(DATASET EXCERPTS Opens)

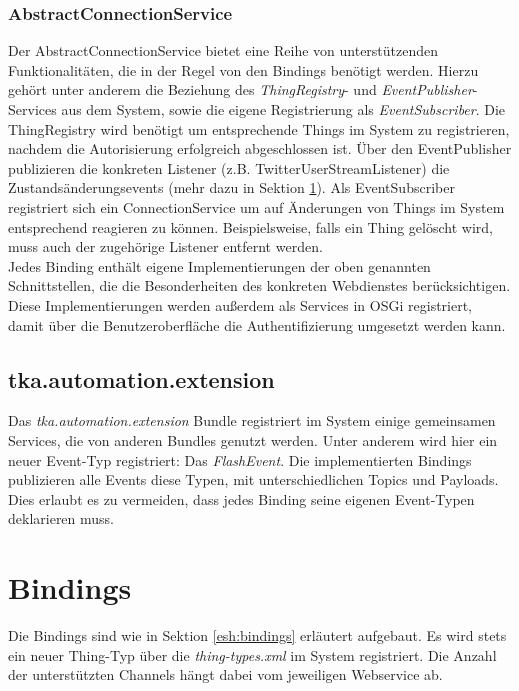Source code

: \subsubsection{AbstractConnectionService}
Der AbstractConnectionService bietet eine Reihe von unterstützenden Funktionalitäten, die in der Regel von den Bindings benötigt werden. Hierzu gehört unter anderem die Beziehung des \textit{ThingRegistry}- und \textit{EventPublisher}-Services aus dem System, sowie die eigene Registrierung als \textit{EventSubscriber}. Die ThingRegistry wird benötigt um entsprechende Things im System zu registrieren, nachdem die Autorisierung erfolgreich abgeschlossen ist. Über den EventPublisher publizieren die konkreten Listener (z.B. TwitterUserStreamListener) die Zustandsänderungsevents (mehr dazu in Sektion \ref{sec:bindings_impl}). Als EventSubscriber registriert sich ein ConnectionService um auf Änderungen von Things im System entsprechend reagieren zu können. Beispielsweise, falls ein Thing gelöscht wird, muss auch der zugehörige Listener entfernt werden.\\



Jedes Binding enthält eigene Implementierungen der oben genannten Schnittstellen, die die Besonderheiten des konkreten Webdienstes berücksichtigen. Diese Implementierungen werden außerdem als Services in OSGi registriert, damit über die Benutzeroberfläche die Authentifizierung umgesetzt werden kann.


\subsection{tka.automation.extension}
Das \textit{tka.automation.extension} Bundle registriert im System einige gemeinsamen Services, die von anderen Bundles genutzt werden. Unter anderem wird hier ein neuer Event-Typ registriert: Das \textit{FlashEvent}. Die implementierten Bindings publizieren alle Events diese Typen, mit unterschiedlichen Topics und Payloads. Dies erlaubt es zu vermeiden, dass jedes Binding seine eigenen Event-Typen deklarieren muss. 


\section{Bindings}
\label{sec:bindings_impl}
Die Bindings sind wie in Sektion \ref{esh:bindings} erläutert aufgebaut. Es wird stets ein neuer Thing-Typ über die \textit{thing-types.xml} im System registriert. Die Anzahl der unterstützten Channels hängt dabei vom jeweiligen Webservice ab.


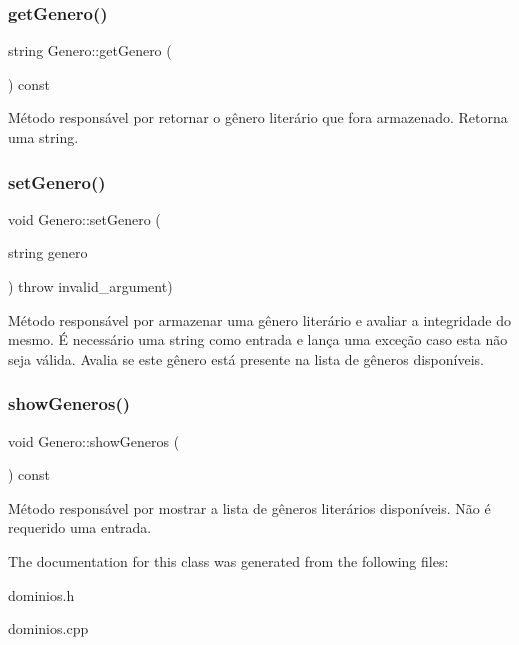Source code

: \subsubsection{\texorpdfstring{get\+Genero()}{getGenero()}}
{\footnotesize\ttfamily string Genero\+::get\+Genero (\begin{DoxyParamCaption}{ }\end{DoxyParamCaption}) const\hspace{0.3cm}{\ttfamily [inline]}}

Método responsável por retornar o gênero literário que fora armazenado. Retorna uma string. \mbox{\label{classGenero_adc53f59f5147fb37da8782378cffda9c}} 
\subsubsection{\texorpdfstring{set\+Genero()}{setGenero()}}
{\footnotesize\ttfamily void Genero\+::set\+Genero (\begin{DoxyParamCaption}\item[{string}]{genero }\end{DoxyParamCaption}) throw  invalid\+\_\+argument) }

Método responsável por armazenar uma gênero literário e avaliar a integridade do mesmo. É necessário uma string como entrada e lança uma exceção caso esta não seja válida. Avalia se este gênero está presente na lista de gêneros disponíveis. \mbox{\label{classGenero_a1f7c047f6d2c5b75520673a5c3cca6a6}} 
\subsubsection{\texorpdfstring{show\+Generos()}{showGeneros()}}
{\footnotesize\ttfamily void Genero\+::show\+Generos (\begin{DoxyParamCaption}{ }\end{DoxyParamCaption}) const}

Método responsável por mostrar a lista de gêneros literários disponíveis. Não é requerido uma entrada. 

The documentation for this class was generated from the following files\+:\begin{DoxyCompactItemize}
\item 
dominios.\+h\item 
dominios.\+cpp\end{DoxyCompactItemize}
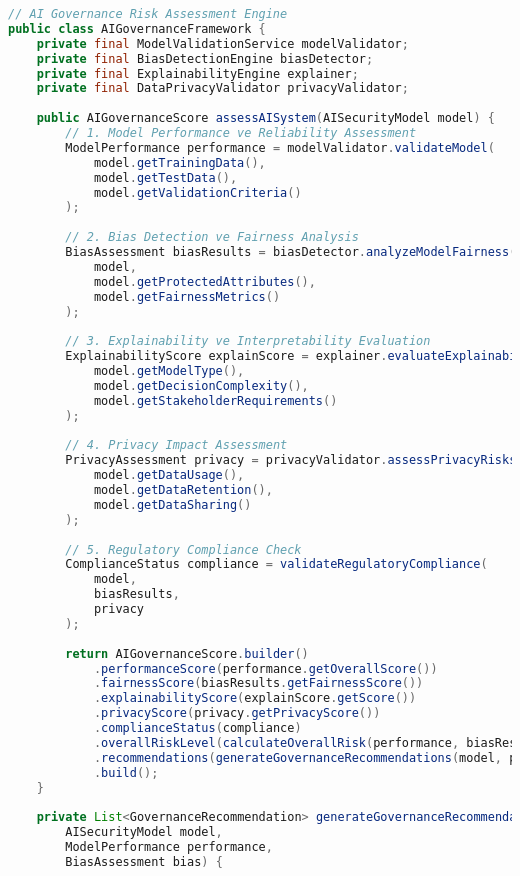 \begin{lstlisting}[breaklines=true,basicstyle=\ttfamily\footnotesize,language=Java]
// AI Governance Risk Assessment Engine
public class AIGovernanceFramework {
    private final ModelValidationService modelValidator;
    private final BiasDetectionEngine biasDetector;
    private final ExplainabilityEngine explainer;
    private final DataPrivacyValidator privacyValidator;
    
    public AIGovernanceScore assessAISystem(AISecurityModel model) {
        // 1. Model Performance ve Reliability Assessment
        ModelPerformance performance = modelValidator.validateModel(
            model.getTrainingData(),
            model.getTestData(),
            model.getValidationCriteria()
        );
        
        // 2. Bias Detection ve Fairness Analysis
        BiasAssessment biasResults = biasDetector.analyzeModelFairness(
            model,
            model.getProtectedAttributes(),
            model.getFairnessMetrics()
        );
        
        // 3. Explainability ve Interpretability Evaluation
        ExplainabilityScore explainScore = explainer.evaluateExplainability(
            model.getModelType(),
            model.getDecisionComplexity(),
            model.getStakeholderRequirements()
        );
        
        // 4. Privacy Impact Assessment
        PrivacyAssessment privacy = privacyValidator.assessPrivacyRisks(
            model.getDataUsage(),
            model.getDataRetention(),
            model.getDataSharing()
        );
        
        // 5. Regulatory Compliance Check
        ComplianceStatus compliance = validateRegulatoryCompliance(
            model,
            biasResults,
            privacy
        );
        
        return AIGovernanceScore.builder()
            .performanceScore(performance.getOverallScore())
            .fairnessScore(biasResults.getFairnessScore())
            .explainabilityScore(explainScore.getScore())
            .privacyScore(privacy.getPrivacyScore())
            .complianceStatus(compliance)
            .overallRiskLevel(calculateOverallRisk(performance, biasResults, explainScore, privacy))
            .recommendations(generateGovernanceRecommendations(model, performance, biasResults))
            .build();
    }
    
    private List<GovernanceRecommendation> generateGovernanceRecommendations(
        AISecurityModel model,
        ModelPerformance performance,
        BiasAssessment bias) {
        

\end{lstlisting}
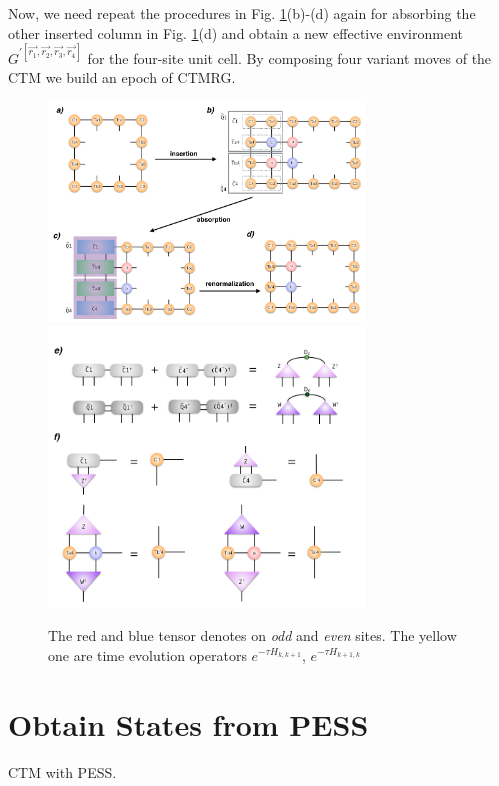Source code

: Now, we need repeat the procedures in Fig. \ref{fig512}(b)-(d) again for absorbing the other inserted column in Fig. \ref{fig512}(d) and obtain a new effective environment $G^{\prime \left[\vec{r_1},\vec{r_2},\vec{r_3},\vec{r_4}\right]}$ for the four-site unit cell. By composing four variant moves of the CTM we build an epoch of CTMRG. 

\begin{figure}[ht]
	\centering
	\includegraphics[width=0.75\textwidth]{figures/fig512.png}
	\includegraphics[width=0.75\textwidth]{figures/fig513.png}
	\caption[The picture of the main idea of itebd.]{The red and blue tensor denotes on \textit{odd} and \textit{even} sites. The yellow one are time evolution operators $e^{-\tau H_{k,k+1}}$, $e^{-\tau H_{k+1,k}}$}
	\label{fig512}
\end{figure}

\section{Obtain States from PESS}
\label{pessctm}
CTM with PESS.
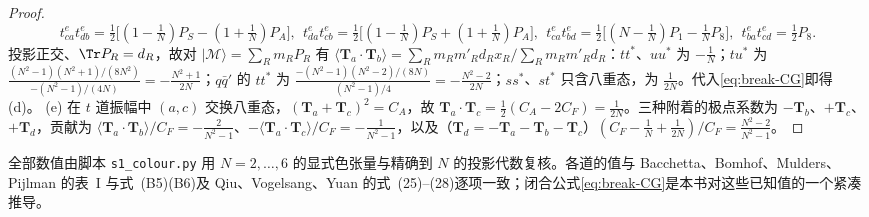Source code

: \begin{proof}
\[
t^e_{ca}t^e_{db}=\tfrac12\big[(1-\tfrac1N)P_S-(1+\tfrac1N)P_A\big],\ \
t^e_{da}t^e_{cb}=\tfrac12\big[(1-\tfrac1N)P_S+(1+\tfrac1N)P_A\big],\ \
t^e_{ca}t^e_{bd}=\tfrac12\big[(N-\tfrac1N)P_1-\tfrac1NP_8\big],\ \
t^e_{ba}t^e_{cd}=\tfrac12P_8 .
\]
投影正交、$\Tr P_R=d_R$，故对 $|\mathcal M\rangle=\sum_Rm_RP_R$ 有 $\langle\mathbf T_a\cdot\mathbf T_b\rangle=\sum_Rm_Rm'_Rd_Rx_R/\sum_Rm_Rm'_Rd_R$：$tt^*$、$uu^*$ 为 $-\frac1N$；$tu^*$ 为 $\frac{(N^2-1)(N^2+1)/(8N^2)}{-(N^2-1)/(4N)}=-\frac{N^2+1}{2N}$；$q\bar q'$ 的 $tt^*$ 为 $\frac{-(N^2-1)(N^2-2)/(8N)}{(N^2-1)/4}=-\frac{N^2-2}{2N}$；$ss^*$、$st^*$ 只含八重态，为 $\frac1{2N}$。代入\cref{eq:break-CG}即得 (d)。
(e) 在 $t$ 道振幅中 $(a,c)$ 交换八重态，$(\mathbf T_a+\mathbf T_c)^2=C_A$，故 $\mathbf T_a\cdot\mathbf T_c=\frac12(C_A-2C_F)=\frac1{2N}$。三种附着的极点系数为 $-\mathbf T_b$、$+\mathbf T_c$、$+\mathbf T_d$，贡献为 $\langle\mathbf T_a\cdot\mathbf T_b\rangle/C_F=-\frac{2}{N^2-1}$、$-\langle\mathbf T_a\cdot\mathbf T_c\rangle/C_F=-\frac1{N^2-1}$，以及（$\mathbf T_d=-\mathbf T_a-\mathbf T_b-\mathbf T_c$）$(C_F-\frac1N+\frac1{2N})/C_F=\frac{N^2-2}{N^2-1}$。
\end{proof}

全部数值由脚本 \texttt{s1\_colour.py} 用 $N=2,\dots,6$ 的显式色张量与精确到 $N$ 的投影代数复核。各道的值与 Bacchetta、Bomhof、Mulders、Pijlman 的表~I 与式~(B5)(B6)\cite{BacchettaBomhofMuldersPijlman2005}及 Qiu、Vogelsang、Yuan 的式~(25)--(28)\cite{QiuVogelsangYuan2007}逐项一致；闭合公式\cref{eq:break-CG}是本书对这些已知值的一个紧凑推导。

(DATASET EXCERPTS Closes)

PROBLEM DESCRIPTION: Output each line of the listing above that has "privacyValidator".

ANSWER TO THE EXERCISE:
    private final DataPrivacyValidator privacyValidator;
        PrivacyAssessment privacy = privacyValidator.assessPrivacyRisks(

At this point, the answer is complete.